For the time, though, we heeded not these things, intent on the scene ahead as our five cruisers shot silently through the lurid dusk toward the central world. Far away, now and then, against the coma's baleful glow, we caught sight of cube-ships moving still restlessly about in search of us, and once a party of these seemed to take up our course, to follow us. These, though, veered away in the dusk behind us, and then in a moment more we had passed above that ring of outer disk-worlds, and Jurt Tul and I, gazing forward from the control room, could make out the great, motionless mass of the central world beneath us, the world that was our goal. No light gleamed upon its darkened surface, lying in a weird picture there in the coma's crimson dusk. As we shot down toward it I saw vaguely in that dusk the great, massed machines here and there, the smooth streets, the enigmatic pits about them, and then the great clearing at the flat world's center.

"That clearing!" I whispered to Jurt Tul. "It was near it that Gor Han's and Najus Nar's ships fell—we'll land near it."

Our cruisers now were arrowing smoothly down toward one of the broader streets some distance from the clearing, since we could see now that on all the world below there moved only an occasional dark liquid-creature, the throngs we had seen before having unaccountably disappeared. Here and there above it moved a cube-ship, but none of these glimpsed us through the dusk, and in a moment more our cruisers had landed gently upon one of the smooth streets. There Jurt Tul and I swiftly stepped forth, for we had decided that we two alone could explore the comet-city more silently than a larger party. At once the cruisers swept back to wait for us in the dusk above, ready to make an attempt at escape from the comet should we be discovered. Then the amphibian and I moved swiftly along that silent street toward the great central plaza.
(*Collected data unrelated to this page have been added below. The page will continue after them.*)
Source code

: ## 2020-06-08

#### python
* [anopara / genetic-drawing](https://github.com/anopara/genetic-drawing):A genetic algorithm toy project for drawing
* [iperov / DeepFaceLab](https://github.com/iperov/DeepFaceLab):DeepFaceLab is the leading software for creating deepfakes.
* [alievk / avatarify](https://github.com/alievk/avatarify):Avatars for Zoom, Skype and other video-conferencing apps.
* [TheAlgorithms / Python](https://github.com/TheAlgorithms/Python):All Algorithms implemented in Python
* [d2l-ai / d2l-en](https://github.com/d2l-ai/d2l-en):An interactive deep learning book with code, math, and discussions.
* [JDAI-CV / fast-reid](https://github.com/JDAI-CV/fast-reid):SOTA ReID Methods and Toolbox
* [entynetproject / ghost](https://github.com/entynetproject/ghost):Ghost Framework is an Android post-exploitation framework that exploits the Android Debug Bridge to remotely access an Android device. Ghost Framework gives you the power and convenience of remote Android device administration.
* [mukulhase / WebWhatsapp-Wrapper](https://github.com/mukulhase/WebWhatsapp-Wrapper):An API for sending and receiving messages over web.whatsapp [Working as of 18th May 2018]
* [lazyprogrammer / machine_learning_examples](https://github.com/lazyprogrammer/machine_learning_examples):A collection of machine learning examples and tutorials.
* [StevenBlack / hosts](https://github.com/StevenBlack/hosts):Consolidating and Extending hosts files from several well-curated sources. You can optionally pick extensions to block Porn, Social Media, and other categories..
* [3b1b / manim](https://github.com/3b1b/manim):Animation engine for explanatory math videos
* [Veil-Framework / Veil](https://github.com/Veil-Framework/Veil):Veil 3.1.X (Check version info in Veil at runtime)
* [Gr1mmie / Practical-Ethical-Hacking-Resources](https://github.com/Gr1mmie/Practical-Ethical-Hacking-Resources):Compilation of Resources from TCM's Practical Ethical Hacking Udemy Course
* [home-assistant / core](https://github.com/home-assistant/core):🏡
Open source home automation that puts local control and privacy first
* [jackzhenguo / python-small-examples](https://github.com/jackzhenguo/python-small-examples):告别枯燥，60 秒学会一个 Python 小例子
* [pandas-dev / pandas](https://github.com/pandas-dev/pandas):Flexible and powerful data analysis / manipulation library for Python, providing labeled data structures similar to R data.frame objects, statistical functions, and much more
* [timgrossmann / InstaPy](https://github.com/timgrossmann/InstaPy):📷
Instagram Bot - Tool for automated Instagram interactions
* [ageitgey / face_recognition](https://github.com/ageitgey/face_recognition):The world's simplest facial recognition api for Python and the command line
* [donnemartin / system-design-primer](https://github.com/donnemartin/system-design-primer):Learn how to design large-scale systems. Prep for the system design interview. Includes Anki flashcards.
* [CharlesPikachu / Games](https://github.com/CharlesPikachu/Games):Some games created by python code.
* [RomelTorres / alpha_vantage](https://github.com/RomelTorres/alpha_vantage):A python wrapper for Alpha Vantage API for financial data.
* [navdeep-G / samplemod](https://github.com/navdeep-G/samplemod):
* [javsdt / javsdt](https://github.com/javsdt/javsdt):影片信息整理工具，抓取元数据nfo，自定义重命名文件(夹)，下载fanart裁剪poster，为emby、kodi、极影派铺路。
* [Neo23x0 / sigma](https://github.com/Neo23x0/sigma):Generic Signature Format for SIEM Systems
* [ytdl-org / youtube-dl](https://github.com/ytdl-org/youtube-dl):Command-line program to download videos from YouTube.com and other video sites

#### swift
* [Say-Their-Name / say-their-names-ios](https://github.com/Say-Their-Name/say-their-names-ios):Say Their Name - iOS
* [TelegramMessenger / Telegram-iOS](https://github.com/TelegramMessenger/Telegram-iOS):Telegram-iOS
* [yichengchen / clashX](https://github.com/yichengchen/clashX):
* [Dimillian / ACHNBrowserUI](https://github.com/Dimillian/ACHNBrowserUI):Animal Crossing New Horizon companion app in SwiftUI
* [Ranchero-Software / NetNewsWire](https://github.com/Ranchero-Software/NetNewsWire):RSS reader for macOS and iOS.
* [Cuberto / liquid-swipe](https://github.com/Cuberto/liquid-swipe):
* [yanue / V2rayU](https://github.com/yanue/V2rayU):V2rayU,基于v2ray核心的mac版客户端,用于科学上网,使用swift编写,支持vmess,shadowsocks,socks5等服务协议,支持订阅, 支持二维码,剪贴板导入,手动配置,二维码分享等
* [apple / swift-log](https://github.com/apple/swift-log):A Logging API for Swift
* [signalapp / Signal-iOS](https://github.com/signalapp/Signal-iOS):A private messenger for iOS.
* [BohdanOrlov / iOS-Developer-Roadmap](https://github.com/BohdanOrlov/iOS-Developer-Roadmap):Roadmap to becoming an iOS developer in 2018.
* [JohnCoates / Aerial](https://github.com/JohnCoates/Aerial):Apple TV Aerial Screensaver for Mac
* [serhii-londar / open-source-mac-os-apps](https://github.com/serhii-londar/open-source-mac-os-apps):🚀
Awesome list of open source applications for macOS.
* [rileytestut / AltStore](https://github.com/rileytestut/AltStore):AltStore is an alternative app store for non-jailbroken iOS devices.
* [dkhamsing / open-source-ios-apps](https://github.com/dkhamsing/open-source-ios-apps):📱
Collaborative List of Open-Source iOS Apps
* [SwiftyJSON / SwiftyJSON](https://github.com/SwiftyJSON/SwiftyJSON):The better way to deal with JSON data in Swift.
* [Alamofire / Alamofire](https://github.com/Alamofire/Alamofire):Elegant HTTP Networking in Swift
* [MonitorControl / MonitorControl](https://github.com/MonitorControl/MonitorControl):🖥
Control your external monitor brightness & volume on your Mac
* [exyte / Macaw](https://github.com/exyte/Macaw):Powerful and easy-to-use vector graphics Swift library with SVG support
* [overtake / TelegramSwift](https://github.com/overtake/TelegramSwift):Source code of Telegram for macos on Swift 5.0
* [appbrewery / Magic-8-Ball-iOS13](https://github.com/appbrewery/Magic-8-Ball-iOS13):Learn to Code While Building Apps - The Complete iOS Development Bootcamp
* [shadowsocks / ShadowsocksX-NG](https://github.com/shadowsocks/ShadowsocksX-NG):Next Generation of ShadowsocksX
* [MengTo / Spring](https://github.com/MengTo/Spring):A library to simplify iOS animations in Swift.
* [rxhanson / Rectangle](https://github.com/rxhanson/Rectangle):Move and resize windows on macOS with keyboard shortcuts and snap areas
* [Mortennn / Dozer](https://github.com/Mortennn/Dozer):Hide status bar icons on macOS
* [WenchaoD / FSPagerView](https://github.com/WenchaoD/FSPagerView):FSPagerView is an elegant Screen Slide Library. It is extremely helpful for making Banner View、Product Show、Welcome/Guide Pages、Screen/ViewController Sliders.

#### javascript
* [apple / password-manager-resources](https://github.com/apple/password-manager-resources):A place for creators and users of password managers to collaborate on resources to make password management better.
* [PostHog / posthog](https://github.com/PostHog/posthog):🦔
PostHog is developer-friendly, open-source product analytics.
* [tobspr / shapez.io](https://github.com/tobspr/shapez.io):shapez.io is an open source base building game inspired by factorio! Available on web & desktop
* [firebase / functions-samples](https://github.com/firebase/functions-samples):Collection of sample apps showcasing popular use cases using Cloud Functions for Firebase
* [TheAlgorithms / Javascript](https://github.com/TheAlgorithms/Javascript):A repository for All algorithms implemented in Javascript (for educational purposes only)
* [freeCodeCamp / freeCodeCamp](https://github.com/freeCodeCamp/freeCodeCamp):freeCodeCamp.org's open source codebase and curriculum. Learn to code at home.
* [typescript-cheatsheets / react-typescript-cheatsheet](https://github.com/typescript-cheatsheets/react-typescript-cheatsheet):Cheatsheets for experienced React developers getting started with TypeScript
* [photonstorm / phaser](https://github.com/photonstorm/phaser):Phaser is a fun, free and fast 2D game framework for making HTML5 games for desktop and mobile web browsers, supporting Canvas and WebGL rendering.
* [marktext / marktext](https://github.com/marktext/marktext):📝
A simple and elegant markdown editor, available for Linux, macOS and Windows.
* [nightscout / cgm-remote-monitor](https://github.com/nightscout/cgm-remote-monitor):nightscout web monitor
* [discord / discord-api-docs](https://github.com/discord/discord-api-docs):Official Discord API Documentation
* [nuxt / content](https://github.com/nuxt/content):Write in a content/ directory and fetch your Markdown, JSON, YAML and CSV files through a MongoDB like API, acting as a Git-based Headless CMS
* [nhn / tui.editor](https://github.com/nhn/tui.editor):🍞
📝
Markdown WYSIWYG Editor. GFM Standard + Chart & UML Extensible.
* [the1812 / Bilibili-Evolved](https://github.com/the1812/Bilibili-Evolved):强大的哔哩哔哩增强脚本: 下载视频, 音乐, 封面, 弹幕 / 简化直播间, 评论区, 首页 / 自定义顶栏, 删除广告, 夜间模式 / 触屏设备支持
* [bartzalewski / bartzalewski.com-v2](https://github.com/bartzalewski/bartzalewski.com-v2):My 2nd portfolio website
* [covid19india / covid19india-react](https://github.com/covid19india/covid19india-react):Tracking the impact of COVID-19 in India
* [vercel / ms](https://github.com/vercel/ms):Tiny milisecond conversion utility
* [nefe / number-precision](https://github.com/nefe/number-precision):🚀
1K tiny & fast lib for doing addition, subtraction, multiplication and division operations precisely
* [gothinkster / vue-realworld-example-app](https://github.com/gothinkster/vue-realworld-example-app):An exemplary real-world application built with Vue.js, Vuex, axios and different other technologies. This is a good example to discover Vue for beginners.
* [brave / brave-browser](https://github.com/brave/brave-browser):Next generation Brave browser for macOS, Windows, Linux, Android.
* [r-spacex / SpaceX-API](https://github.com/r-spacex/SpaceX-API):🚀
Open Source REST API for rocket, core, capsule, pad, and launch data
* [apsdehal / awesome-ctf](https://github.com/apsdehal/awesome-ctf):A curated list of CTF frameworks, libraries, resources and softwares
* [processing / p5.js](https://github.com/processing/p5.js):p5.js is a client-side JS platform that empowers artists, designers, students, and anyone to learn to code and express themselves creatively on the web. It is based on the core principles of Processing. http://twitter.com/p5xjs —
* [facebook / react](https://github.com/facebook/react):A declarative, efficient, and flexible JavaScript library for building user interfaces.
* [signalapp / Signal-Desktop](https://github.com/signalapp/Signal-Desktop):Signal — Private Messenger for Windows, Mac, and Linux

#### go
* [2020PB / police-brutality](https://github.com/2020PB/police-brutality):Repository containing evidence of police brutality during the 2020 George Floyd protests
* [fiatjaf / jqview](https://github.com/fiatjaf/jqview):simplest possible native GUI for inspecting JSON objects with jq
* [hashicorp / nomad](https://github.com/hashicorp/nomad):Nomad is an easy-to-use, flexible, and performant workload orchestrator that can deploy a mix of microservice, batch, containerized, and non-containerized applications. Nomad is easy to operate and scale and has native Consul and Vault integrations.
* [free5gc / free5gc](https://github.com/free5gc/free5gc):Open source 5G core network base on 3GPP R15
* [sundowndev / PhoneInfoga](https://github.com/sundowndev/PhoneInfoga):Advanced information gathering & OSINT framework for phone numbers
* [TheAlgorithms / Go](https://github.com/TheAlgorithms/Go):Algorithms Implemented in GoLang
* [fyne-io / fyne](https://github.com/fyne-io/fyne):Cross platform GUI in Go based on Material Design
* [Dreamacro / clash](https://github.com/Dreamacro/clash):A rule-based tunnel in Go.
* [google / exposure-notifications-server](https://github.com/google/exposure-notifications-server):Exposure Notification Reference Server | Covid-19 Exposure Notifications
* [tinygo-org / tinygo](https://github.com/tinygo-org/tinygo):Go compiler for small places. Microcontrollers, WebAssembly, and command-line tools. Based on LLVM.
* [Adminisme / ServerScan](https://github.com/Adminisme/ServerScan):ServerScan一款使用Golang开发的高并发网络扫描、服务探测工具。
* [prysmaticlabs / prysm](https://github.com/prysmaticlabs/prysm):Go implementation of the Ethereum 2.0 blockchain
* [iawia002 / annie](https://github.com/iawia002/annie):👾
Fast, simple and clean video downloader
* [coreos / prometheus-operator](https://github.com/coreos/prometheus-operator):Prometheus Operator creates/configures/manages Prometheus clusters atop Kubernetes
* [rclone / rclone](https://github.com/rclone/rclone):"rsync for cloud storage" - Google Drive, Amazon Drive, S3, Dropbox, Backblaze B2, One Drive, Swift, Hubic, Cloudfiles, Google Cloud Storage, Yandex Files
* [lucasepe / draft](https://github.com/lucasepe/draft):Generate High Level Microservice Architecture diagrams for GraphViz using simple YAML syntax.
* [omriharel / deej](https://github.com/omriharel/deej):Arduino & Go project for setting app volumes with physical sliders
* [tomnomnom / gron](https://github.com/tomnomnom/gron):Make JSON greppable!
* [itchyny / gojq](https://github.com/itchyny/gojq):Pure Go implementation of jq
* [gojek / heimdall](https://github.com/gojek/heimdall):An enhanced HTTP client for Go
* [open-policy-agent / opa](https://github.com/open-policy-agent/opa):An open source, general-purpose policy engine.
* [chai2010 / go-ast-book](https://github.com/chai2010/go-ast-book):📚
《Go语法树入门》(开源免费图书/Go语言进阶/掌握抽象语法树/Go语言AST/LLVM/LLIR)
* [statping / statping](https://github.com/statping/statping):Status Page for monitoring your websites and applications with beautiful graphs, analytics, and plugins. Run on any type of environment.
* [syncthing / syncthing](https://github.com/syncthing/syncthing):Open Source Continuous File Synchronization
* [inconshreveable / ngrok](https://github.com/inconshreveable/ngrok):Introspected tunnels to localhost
On each side of us loomed great massed machines at which we merely glanced as we hurried on. As we passed one of the pits that had puzzled me, though, I stepped to its edge, gazed down, then shrank back in horror! For in that shallow, smooth-walled pit there lay what seemed a great pool of thick black liquid unguessably deep, a pool formed by the liquid bodies of hundreds, perhaps thousands, of the liquid comet-creatures that had poured into it! I could glimpse the white eyes floating in it, here and there, but there was no other sign of life or movement in the mass, and as I saw that and thought of the rows upon rows of other similar pits that extended across the comet-city, I understood, and turned swiftly to Jurt Tul.

"Sleeping!" I exclaimed. "In their night, their rest-period, they must all pour into these pits together—mingling their liquid bodies!"

Swiftly we shrank back from the great pit, moved on toward the clearing. Massed machines, grim and gleaming and towering, loomed all about us, half seen in the crimson dusk, and we passed scores of the great, liquid-filled pits in which slept the comet-creatures, but there was no sign of our two friends. Had they been destroyed? Dread filled me, dread intensified because I realized that soon the comet-creatures would be ending their night, and turning on their white light of day, discovering us there on their world. Then, abruptly, Jurt Tul jerked me back from my forward stride, crouching silently with me upon the street, behind a mass of great mechanisms. For out of the darkness to our right had come the sound of something moving, something approaching us! Silently, tensely, we crouched there, and saw a dark shape moving stealthily down one of the branching streets toward us. It had turned from us, toward the great clearing ahead, when unexpectedly, as we crouched, my arm had brushed against the great machine beside us and touched something that moved beneath the touch, with a loud metallic clicking. Instantly that dark shape ahead had turned, and then was leaping straight toward us!

Before we could rise to meet it the rush of it had borne us downward, and as it did so I realized with a wild thrill that it was not a liquid-creature but a great and warm and fur-covered being, many-limbed, that had attacked us! Even as that fact penetrated into my brain our struggle had abruptly ceased, and we were staggering erect, Jurt Tul and I grasping the other.

"Gor Han!" I exclaimed. "It's you!"

The great Betelgeusan's fur-covered body and strange features were clearly visible to us now as he grasped our own hands, his eyes wide.

"Khel Ken! Jurt Tul!" he whispered. "I thought you destroyed in the battle!"

"We hid—escaped," I explained to him swiftly. "But you, Gor Han—how have you escaped?—and where's Najus Nar?"

He was silent a moment, then suddenly dragged us down into the deeper shadow of the great machines beside us. There, with the lurid light of the coma on his strange features, he spoke swiftly.

"Najus Nar is—living," he said, "but I will tell you what came upon us. You saw our ships fall in the battle over the city here, crashing down into it. At once these liquid comet-creatures were upon us, most of our crews having been killed in the crash, and but a few were left; but these being injured, too, they annihilated them with crimson bolts before we realized it, leaving but Najus Nar and myself, whom they wished, apparently, to question. Us they secured by metal bonds to one of the great machines, then came to us with little metal models, made of what seemed plastic gleaming metal, which could change instantaneously through a myriad different forms at their operation, and which they used for a rough communication with us. And through these and the things they explained to us, we learned, Najus Nar and I, something of the purpose and the past of these comet-creatures.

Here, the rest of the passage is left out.